▶ **What the exercise asks**: Look through the records below for the line holding "or more minutes". Write it out exactly, with each following line through the line holding "which deletes the".

▶ **Data for review**:
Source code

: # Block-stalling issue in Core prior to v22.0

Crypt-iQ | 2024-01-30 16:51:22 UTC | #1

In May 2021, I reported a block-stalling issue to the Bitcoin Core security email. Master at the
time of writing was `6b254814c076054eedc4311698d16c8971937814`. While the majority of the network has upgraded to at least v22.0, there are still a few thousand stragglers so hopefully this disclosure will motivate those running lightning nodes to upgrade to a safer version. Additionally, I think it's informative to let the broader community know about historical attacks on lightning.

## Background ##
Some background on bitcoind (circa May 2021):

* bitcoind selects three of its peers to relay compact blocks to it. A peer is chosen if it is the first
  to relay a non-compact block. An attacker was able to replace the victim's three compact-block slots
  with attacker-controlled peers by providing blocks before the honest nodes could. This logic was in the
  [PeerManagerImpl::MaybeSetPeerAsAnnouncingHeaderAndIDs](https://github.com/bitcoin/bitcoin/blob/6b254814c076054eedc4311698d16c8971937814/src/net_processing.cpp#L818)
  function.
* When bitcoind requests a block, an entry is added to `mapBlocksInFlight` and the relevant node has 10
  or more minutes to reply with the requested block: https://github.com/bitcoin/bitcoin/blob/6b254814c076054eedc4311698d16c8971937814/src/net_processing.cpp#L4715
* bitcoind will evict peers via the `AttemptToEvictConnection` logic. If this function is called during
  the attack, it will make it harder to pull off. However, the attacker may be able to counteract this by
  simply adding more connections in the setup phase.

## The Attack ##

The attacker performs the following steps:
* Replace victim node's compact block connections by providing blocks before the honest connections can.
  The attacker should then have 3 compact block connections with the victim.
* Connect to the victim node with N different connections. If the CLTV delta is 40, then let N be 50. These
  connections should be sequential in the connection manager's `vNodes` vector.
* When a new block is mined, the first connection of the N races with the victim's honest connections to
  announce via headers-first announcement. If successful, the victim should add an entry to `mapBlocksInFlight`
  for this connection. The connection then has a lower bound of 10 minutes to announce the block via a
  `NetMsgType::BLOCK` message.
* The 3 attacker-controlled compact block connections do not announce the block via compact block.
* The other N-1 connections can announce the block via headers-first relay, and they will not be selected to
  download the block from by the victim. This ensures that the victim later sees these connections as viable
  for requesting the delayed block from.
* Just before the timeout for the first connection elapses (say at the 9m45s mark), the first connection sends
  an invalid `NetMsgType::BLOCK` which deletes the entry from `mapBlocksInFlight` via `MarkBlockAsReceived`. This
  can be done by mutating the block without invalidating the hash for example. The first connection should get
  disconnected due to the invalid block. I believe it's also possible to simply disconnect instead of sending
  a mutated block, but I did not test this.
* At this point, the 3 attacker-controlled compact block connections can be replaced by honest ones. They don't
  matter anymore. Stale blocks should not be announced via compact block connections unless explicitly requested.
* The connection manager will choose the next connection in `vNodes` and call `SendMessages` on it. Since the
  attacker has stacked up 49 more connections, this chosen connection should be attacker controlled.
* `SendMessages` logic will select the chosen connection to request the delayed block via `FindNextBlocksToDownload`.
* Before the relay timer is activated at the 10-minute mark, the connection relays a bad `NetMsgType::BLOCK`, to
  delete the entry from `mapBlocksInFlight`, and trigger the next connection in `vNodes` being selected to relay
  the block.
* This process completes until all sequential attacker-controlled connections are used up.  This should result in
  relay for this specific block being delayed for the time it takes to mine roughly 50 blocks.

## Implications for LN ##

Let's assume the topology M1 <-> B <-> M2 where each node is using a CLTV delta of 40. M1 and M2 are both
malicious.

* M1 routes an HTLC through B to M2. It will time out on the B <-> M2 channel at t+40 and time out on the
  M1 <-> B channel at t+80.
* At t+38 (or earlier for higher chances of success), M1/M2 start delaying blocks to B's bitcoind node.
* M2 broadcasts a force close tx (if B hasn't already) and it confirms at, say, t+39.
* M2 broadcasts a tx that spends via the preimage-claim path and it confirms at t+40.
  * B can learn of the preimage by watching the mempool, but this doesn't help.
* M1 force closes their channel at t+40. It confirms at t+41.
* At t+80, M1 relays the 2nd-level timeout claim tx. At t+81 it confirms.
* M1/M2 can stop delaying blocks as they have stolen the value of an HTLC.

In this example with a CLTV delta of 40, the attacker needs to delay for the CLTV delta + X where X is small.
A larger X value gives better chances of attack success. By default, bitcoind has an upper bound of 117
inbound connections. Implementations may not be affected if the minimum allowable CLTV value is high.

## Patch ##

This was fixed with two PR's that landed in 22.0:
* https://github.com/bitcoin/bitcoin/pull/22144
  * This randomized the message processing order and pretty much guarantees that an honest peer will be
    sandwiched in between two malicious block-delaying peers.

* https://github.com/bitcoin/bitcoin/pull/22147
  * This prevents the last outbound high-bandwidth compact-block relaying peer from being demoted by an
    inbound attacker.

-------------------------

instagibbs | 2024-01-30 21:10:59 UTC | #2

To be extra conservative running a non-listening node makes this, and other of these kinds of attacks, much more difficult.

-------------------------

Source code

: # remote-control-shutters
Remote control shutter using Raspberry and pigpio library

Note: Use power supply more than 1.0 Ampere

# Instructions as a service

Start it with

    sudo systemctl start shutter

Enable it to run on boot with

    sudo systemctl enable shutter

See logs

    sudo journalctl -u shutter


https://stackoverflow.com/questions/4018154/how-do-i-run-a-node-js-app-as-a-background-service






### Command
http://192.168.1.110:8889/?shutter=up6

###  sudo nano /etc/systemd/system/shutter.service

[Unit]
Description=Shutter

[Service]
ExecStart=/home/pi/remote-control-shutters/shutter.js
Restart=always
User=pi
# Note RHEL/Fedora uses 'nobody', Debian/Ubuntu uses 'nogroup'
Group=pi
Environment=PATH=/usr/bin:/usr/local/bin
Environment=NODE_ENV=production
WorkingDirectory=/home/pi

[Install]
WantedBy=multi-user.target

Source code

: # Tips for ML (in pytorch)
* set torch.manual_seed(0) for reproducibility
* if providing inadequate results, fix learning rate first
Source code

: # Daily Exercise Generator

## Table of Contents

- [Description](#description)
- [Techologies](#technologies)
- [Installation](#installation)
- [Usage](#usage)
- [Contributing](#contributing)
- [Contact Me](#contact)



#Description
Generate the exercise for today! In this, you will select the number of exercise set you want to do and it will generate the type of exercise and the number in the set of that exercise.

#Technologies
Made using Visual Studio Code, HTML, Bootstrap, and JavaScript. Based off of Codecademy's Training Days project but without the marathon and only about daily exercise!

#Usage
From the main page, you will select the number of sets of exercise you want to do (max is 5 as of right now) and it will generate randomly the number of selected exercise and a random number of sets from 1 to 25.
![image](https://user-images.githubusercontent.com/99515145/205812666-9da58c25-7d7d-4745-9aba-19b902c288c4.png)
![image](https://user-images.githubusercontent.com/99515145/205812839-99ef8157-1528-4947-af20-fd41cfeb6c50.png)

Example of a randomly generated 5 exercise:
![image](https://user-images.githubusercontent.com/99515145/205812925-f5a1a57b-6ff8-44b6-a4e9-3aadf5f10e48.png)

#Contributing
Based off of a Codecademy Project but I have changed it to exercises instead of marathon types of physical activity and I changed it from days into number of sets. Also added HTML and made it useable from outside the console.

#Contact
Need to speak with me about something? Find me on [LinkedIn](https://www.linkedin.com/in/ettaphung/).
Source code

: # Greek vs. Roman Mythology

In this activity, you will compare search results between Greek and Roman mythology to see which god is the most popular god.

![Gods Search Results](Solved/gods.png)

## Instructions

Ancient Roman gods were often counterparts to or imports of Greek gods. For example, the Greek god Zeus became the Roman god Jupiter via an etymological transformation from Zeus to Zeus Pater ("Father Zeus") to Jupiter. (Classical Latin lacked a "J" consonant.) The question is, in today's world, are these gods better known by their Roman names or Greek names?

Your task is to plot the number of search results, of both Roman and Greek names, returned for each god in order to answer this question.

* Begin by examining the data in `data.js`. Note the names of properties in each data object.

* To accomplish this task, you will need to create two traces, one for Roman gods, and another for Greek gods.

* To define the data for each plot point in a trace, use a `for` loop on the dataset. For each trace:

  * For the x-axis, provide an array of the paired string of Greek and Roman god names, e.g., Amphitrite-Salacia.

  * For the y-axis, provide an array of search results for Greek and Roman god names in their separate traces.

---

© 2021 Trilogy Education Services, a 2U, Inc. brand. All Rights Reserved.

▶ **Answer box**:
  or more minutes to reply with the requested block: https://github.com/bitcoin/bitcoin/blob/6b254814c076054eedc4311698d16c8971937814/src/net_processing.cpp#L4715
* bitcoind will evict peers via the `AttemptToEvictConnection` logic. If this function is called during
  the attack, it will make it harder to pull off. However, the attacker may be able to counteract this by
  simply adding more connections in the setup phase.

## The Attack ##

The attacker performs the following steps:
* Replace victim node's compact block connections by providing blocks before the honest connections can.
  The attacker should then have 3 compact block connections with the victim.
* Connect to the victim node with N different connections. If the CLTV delta is 40, then let N be 50. These
  connections should be sequential in the connection manager's `vNodes` vector.
* When a new block is mined, the first connection of the N races with the victim's honest connections to
  announce via headers-first announcement. If successful, the victim should add an entry to `mapBlocksInFlight`
  for this connection. The connection then has a lower bound of 10 minutes to announce the block via a
  `NetMsgType::BLOCK` message.
* The 3 attacker-controlled compact block connections do not announce the block via compact block.
* The other N-1 connections can announce the block via headers-first relay, and they will not be selected to
  download the block from by the victim. This ensures that the victim later sees these connections as viable
  for requesting the delayed block from.
* Just before the timeout for the first connection elapses (say at the 9m45s mark), the first connection sends
  an invalid `NetMsgType::BLOCK` which deletes the entry from `mapBlocksInFlight` via `MarkBlockAsReceived`. This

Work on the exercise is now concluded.